When I started writing this, I opened with a casual reference to "a friend of mine." It occurred to me shortly thereafter that we'd never actually met, though we've been connected down the wire for several years, and we do share certain interests: she's a car buff, she watches MLP:FiM and she follows fashion. So "a friend of mine" she is. And she did something recently that took me slightly by surprise: I knew the facts of the matter, but I'd never seen them codified in this way. To the header of a photoblog she runs, she added this description: "Curator is a pansexual transgender woman (pronouns: she-her-hers)." (She's since dropped the description, which does not mean she's changed.)

Okay, maybe I didn't know "pansexual," but technically that's none of my beeswax anyway, and I wouldn't have asked. And the word means pretty much what you think it does: says the OED, "not limited or inhibited in sexual choice with regard to gender or activity." I don't relate to this personally, being decidedly inhibited myself; but in an era where all manner of people are closeted for all sorts of reasons, usually bad — there are those who, if they could, would lock me away for writing pony stories — I have to applaud this "This is what I am, take it or leave it" stance.

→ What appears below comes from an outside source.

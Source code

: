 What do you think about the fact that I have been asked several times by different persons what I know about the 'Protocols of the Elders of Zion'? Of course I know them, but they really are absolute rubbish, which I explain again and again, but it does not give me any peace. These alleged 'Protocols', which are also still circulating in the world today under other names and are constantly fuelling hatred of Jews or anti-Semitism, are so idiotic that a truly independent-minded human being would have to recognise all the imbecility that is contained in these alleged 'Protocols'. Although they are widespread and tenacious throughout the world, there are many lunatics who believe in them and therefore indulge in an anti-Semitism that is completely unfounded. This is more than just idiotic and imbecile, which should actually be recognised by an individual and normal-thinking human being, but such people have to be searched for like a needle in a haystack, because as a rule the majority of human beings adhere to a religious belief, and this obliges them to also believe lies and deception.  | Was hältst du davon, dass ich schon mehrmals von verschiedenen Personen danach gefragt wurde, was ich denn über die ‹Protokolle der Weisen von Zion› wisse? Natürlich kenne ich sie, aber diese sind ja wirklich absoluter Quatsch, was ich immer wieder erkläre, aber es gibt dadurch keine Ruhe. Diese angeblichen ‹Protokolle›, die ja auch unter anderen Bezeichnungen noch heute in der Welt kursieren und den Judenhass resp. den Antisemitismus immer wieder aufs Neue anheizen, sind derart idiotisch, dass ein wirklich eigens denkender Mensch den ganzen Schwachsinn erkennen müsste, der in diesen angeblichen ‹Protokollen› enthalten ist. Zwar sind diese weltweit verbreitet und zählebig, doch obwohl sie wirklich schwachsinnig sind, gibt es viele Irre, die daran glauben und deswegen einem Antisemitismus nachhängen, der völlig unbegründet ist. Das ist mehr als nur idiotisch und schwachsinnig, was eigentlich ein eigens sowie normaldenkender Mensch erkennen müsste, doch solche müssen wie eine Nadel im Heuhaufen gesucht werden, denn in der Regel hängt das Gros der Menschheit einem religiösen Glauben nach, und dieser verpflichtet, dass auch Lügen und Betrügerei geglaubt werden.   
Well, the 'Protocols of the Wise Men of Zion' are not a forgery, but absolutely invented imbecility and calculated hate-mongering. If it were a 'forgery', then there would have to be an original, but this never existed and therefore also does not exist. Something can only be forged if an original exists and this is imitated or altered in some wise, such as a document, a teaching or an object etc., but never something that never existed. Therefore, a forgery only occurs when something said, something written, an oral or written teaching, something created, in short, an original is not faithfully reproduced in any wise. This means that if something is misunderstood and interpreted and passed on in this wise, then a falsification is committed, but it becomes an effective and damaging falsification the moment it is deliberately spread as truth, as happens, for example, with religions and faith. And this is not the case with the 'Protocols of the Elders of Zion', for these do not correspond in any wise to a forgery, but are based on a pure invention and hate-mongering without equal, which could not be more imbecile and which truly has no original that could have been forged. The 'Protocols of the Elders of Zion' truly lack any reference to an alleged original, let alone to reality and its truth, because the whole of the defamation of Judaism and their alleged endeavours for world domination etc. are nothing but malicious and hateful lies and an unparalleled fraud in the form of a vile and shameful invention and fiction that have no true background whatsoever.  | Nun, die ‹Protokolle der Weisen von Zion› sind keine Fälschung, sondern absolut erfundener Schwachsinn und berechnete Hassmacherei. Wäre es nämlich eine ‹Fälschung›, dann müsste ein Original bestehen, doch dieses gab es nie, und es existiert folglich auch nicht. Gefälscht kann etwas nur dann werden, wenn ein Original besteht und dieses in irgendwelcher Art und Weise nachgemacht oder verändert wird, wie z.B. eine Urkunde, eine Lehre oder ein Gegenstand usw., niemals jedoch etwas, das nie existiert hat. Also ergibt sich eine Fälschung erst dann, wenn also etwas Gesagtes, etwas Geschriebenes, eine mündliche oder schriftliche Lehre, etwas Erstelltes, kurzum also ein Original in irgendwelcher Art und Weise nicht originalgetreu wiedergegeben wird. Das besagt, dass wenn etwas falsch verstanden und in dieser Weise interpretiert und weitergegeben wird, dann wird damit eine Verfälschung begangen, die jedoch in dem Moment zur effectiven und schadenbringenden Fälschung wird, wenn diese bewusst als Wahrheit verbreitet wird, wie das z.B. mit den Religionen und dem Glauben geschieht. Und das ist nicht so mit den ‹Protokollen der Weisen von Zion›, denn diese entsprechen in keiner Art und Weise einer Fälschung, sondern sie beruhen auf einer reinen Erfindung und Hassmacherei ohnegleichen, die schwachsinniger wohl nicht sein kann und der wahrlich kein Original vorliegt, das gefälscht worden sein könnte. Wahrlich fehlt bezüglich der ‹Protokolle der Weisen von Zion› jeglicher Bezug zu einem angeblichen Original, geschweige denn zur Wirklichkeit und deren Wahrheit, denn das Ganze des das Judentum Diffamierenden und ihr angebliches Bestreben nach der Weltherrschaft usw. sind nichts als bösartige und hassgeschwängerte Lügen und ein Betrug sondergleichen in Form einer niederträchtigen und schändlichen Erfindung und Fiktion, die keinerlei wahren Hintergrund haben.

About a quarter-century back, a former coworker died at an appallingly young age from something I'd never heard of before. There were those who deemed it necessary to enlighten me, and when they did, I felt more insulted than instructed: the chap was maybe more of a party animal than I was (as who wasn't?), but I'd never heard that he'd ever been unkind to anyone, and the idea that the Almighty would conjure up a whole new disease just to punish him and others like him — well, that didn't sound like any deity I wanted anything to do with.

Still, when things boil down to "A handful of people are wrong" versus "God Himself is wrong", I know which way to bet. I didn't go out of my way to meet gay people, though it turned out I'd known several all along and didn't know it. "You never asked," said one, sensibly enough. Silly me: I'd thought it was none of my business. I continued to be puzzled, however, by all the talk about the Dire Threat they presented. They certainly didn't threaten me: only once did a gay man try to pick me up, and once I'd let it be known that I was playing for a different team, he politely backed away and presumably went on to the next available candidate. Later, I shrugged it off; after all, I wasn't all that cute to begin with.

In the middle Eighties, perhaps motivated by Joni Mitchell, who'd looked at life from both sides now, I conjured up a feminine persona for online use. I learned two things from that experiment: first, that people are all too willing to jump to conclusions, which didn't surprise me, and second, that it wasn't that difficult for me to shift gears, as it were, which did. Up to this point, I was pretty solidly a Kinsey zero; that hadn't changed, but whatever innate revulsion was supposed to keep me from sliding elsewhere had dissipated, if it had ever really been there in the first place.

People with "hardware mismatches," to borrow my euphemism of the time, were at the time below my personal radar: I had read Christine Jorgensen's book; as counter, I'd read David Reuben's Everything You Always Wanted To Know About Sex, which curtly dismissed M2F types as "castrated and mutilated female impersonators." Still, we're talking a purely binary form of gender, possessors of Tab A or Slot B, and it hadn't yet occurred to me that there might be something in between, or off the scale entirely.

Now the problem with going off the scale, I think, has to do with a bit of academic skullduggery called "intersectional analysis," which posits that the issues of any one group are inextricably bound up with the issues of any other group to which you might belong: "Intersectional analysis is about saying 'I am black, and I am also a woman, which makes me a kind of Power Ranger because when these traits combine I get a new, MEGA-OPPRESSION'." The one advantage of this technique, I submit, is that it gives you a wider choice of enemies, which is useful if your particular mindset demands such. Having pared down my own list of enemies to about the size of "People who think Nancy Pelosi is anything other than a shakedown artist," I find it incomprehensible and/or counterproductive; all else being equal, I try to keep my personal relationships more one-on-one and less us-vs.-them.

As you might think, I am not keen on the idea of politicizing gender, as I am not keen on the idea of politicizing anything: the surest way to ensure a problem is not solved is to turn it over to not-even-slightly-disinterested parties who view it as yet another means to their desired end. And this is why my friend's public announcement struck me as important: instead of leaving it up to the Sensitivity Enforcers, she's made her disclosures with the expectations that they will be honored by people of honor. She didn't say "the politicians be damned"; but I will.